Exercise aim: Scan the data below and give the number of lines that include the word "ipynb", with no other words.

[Saved data entries]
§ §
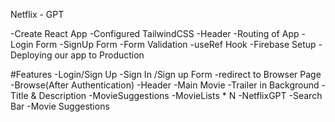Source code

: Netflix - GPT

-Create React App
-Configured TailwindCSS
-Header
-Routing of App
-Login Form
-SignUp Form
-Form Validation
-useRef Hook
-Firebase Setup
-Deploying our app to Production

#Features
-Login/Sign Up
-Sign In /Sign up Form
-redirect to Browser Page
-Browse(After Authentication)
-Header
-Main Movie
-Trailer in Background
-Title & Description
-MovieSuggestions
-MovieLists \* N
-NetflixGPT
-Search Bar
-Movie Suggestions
§ §
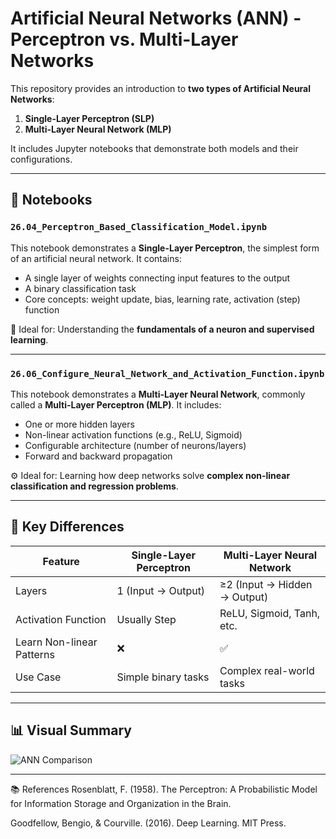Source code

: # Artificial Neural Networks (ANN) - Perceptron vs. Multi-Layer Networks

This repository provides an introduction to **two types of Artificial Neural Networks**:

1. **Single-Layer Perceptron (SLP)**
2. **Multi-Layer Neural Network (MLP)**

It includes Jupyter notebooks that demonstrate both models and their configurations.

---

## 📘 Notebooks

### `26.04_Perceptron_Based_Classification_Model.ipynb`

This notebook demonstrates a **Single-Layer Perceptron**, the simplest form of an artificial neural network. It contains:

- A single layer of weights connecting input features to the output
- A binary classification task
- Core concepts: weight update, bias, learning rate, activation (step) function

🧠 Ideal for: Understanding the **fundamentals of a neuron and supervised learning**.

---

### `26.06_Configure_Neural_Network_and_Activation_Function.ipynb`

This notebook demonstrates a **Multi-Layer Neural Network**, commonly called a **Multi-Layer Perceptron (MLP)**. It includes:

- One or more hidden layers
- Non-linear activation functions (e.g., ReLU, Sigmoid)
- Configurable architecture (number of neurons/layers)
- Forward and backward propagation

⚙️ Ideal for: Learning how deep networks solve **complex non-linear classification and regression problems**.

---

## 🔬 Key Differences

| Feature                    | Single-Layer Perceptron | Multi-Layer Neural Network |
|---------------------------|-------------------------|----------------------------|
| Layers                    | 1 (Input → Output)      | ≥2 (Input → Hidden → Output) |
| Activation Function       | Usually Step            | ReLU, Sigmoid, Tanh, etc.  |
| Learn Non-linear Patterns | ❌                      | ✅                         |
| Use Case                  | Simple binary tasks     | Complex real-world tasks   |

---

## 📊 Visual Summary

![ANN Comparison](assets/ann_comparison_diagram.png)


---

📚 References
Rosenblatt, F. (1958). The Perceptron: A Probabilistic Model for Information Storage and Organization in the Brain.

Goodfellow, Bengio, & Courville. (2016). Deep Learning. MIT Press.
§ §
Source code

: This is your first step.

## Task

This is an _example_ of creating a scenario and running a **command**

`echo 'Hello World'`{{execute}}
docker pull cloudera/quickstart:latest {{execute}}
§ §
Result of the exercise: 2